Paretsky spoke as an admirer and champion of Dashiell Hammett, whose 1930 novel The Maltese Falcoln is the Peoria Reads selection this year in the program sponsored by the Peoria Public Library. Her talk, to an audience of more than 100, was riveting and brilliant.
The elegant yet tough Paretsky, 62, author of 14 novels and other works, speaks up for free speech, and praised the librarians who have taken stands against the Bush administration's attempt to penetrate reader privacy.
"They have taken a strong stand for free speech and the lst Amendment.
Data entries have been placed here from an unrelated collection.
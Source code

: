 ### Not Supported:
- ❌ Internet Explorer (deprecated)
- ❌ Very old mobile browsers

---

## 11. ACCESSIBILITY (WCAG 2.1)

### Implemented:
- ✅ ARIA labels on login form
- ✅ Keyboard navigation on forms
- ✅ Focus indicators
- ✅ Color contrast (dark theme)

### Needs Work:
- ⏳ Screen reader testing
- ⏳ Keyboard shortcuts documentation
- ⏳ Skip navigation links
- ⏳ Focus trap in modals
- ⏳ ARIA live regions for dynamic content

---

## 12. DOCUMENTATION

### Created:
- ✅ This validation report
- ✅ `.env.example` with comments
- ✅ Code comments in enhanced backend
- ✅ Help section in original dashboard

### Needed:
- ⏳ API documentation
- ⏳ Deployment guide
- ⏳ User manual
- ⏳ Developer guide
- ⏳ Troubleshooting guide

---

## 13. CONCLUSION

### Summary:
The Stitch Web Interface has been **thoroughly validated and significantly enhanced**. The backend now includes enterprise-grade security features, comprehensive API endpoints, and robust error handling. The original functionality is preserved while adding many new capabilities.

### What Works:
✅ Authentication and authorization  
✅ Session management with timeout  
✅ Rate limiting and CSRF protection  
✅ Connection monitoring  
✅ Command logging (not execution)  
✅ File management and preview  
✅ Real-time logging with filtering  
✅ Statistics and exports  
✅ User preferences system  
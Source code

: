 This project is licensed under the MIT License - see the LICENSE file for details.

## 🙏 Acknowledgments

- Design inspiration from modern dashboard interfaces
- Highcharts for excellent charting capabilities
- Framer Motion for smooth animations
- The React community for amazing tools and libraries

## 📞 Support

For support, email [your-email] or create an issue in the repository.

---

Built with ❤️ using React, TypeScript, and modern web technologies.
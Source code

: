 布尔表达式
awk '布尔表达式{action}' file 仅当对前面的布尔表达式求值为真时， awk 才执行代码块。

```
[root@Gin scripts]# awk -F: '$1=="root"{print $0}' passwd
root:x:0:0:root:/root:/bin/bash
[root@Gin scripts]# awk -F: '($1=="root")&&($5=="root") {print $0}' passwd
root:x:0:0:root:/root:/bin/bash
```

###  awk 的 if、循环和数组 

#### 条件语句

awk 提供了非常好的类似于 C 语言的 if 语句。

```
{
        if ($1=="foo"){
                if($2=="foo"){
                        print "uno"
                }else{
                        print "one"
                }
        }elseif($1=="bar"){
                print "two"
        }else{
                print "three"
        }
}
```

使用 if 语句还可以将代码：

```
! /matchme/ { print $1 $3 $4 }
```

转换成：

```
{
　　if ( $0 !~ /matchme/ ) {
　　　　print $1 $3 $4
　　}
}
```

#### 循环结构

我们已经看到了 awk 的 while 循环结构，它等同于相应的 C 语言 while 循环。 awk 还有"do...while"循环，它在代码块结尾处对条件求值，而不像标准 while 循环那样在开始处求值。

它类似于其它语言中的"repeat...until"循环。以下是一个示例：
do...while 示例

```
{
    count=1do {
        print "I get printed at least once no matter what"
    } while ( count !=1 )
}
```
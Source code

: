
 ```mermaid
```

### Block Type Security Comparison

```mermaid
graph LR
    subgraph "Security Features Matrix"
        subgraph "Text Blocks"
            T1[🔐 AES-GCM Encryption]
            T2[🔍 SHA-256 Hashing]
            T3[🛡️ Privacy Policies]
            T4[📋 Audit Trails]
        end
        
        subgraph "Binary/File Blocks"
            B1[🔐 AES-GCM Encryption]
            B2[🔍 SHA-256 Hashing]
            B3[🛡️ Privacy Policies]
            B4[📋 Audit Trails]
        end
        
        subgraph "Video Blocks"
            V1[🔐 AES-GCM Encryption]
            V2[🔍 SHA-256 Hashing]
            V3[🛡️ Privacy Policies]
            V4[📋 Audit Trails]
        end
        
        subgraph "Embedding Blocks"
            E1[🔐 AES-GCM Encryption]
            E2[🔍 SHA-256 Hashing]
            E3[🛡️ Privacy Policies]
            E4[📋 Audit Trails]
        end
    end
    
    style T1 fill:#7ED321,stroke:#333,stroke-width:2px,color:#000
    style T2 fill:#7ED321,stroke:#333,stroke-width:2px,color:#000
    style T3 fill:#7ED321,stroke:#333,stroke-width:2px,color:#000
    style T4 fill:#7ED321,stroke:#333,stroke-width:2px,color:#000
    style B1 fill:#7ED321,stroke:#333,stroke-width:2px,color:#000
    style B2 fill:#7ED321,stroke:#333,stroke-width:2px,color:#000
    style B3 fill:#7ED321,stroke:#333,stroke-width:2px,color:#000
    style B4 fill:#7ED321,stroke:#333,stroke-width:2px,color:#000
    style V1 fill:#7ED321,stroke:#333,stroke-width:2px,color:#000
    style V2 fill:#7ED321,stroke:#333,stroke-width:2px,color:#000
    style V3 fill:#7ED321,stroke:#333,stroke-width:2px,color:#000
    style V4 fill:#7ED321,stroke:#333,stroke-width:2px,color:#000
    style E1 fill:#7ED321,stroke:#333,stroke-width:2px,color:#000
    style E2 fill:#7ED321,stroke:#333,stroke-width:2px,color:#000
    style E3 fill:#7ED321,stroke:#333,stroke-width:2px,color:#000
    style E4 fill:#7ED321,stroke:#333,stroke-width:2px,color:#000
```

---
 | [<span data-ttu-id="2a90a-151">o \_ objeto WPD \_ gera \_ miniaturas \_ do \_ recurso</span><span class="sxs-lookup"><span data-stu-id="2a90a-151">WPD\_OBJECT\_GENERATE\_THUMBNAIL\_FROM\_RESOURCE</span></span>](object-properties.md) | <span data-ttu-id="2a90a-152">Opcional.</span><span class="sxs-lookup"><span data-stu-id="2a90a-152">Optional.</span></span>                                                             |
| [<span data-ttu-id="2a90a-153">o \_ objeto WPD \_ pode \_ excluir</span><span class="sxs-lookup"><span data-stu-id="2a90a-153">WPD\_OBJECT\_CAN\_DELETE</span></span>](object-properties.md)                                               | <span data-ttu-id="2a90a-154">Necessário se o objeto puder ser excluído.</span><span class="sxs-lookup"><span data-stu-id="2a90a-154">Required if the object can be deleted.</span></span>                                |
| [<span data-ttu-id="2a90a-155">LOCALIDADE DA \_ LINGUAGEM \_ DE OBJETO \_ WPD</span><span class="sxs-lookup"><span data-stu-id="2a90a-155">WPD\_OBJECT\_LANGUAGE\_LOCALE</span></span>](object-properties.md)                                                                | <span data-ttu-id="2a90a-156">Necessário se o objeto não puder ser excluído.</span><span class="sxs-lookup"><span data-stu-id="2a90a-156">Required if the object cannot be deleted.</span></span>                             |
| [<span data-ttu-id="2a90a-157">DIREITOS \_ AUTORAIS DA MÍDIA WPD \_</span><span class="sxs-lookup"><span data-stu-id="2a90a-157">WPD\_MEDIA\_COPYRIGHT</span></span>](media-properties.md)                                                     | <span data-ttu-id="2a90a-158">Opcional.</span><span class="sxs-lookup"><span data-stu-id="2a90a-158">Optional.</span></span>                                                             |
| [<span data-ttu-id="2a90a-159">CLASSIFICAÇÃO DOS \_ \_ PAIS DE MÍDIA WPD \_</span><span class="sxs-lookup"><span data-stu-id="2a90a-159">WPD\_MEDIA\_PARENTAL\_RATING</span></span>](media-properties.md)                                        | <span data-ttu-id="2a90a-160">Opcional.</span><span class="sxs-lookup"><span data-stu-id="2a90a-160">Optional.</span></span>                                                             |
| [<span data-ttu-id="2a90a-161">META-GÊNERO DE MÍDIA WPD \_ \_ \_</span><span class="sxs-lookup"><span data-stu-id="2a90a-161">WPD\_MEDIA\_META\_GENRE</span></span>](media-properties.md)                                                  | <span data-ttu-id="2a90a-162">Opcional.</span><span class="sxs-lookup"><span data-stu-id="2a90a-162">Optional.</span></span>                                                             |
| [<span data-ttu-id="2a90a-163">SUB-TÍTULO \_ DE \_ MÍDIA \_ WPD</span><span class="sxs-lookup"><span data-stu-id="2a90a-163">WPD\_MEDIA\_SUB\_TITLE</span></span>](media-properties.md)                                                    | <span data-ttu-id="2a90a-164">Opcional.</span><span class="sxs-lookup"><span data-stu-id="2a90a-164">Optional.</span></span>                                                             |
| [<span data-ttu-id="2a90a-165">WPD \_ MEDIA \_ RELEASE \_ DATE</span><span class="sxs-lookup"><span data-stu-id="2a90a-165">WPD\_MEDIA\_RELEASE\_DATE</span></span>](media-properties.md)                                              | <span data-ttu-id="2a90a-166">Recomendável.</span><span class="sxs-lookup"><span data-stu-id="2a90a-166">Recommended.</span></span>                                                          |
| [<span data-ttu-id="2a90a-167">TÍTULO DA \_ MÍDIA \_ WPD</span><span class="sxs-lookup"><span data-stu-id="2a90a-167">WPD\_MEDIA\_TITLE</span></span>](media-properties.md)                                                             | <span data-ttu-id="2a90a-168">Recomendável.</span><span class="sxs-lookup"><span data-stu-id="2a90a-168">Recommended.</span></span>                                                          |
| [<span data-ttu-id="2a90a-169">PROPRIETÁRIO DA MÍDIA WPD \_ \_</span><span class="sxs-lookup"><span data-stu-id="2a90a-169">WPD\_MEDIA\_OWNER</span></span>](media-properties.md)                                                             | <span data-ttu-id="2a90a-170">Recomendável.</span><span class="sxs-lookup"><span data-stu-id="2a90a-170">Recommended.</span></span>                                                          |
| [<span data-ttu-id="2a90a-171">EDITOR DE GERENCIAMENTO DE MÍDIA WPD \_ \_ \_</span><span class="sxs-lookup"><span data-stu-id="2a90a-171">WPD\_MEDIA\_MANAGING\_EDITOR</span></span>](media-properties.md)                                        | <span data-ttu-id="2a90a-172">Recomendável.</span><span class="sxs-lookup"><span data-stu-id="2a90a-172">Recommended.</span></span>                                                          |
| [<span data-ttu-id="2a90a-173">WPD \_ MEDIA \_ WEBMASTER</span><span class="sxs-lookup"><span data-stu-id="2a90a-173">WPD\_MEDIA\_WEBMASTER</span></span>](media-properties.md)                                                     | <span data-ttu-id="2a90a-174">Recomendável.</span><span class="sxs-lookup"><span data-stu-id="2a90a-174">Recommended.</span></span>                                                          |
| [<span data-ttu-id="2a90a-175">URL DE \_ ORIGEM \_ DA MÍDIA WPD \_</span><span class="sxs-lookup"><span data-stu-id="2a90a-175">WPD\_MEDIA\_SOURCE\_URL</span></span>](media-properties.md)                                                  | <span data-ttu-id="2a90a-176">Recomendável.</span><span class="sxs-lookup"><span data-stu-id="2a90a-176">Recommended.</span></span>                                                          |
In Connecticut, librarians have gone to prison to protect the privacy of readers," she said.
"We owe them an enormous debt of gratitude."
Paretsky said she has loved Hammett's Maltese Falcon since she first read it 40 years ago, in a college course on popular culture. Sam Spade was a "hard and shifty fellow able to get the best of anybody."
He was straight from the tradition of the 'loner hero' in American fiction that began with Natty Bumpo in Cooper's Leatherstocking Tales, she said, and continues today in novels, film and television.
"All face their devils alone. They take justice into their own hands." Wives and children get in the way of heroism.
Hammett worked for a time as a detective before becoming a writer. He wrote The Maltese Falcon when he was 35 years old, became famous, served in both World War I and World War II then went to prison for six months rather than name names for the House UnAmerican Activities Committee. The FBI tried to ban his burial in Arlington National Cemetery, she said.
Paretsky's female detective heroine V.I. Warshawski "operates like Hammett in a world of passionate engagement," Paretsky said.
Like Sam Spade, she uses her understanding of human motivation to solve crimes.
She also stands in contrast to the typical female character in detective fiction, "the sexually alluring woman" who uses men to further her own aims then destroys them.
Or the other type of female, Hammett's Effie or 'Angel' Sam Spade's secretary who is described as "boyish" and not a "sexy or predatory female," and instead is naive, Paretsky said.
The character V.I. Warshawski came to her in 1978, Paretsky said, as she worked for a boss who bet other men in an insurance office that he could make a woman cry in a meeting.
She created V.I. Warshawski as a compete human being, she said, with a sex life who drinks whiskey, not white wine.
"She's a woman of action but her primary role is to speak. Her success is the willingness to put into words things most people want to remain unspoken," Paretsky said.
That takes courage, she said, as she learned when confronting audiences who didn't want to hear criticism of government.
Speaking to an Ohio audience who preferred noncontroversial fare from an author, "I thought of librarians who were on the front line of fighting for our civil liberties," Paretsky said. "It was a hard night."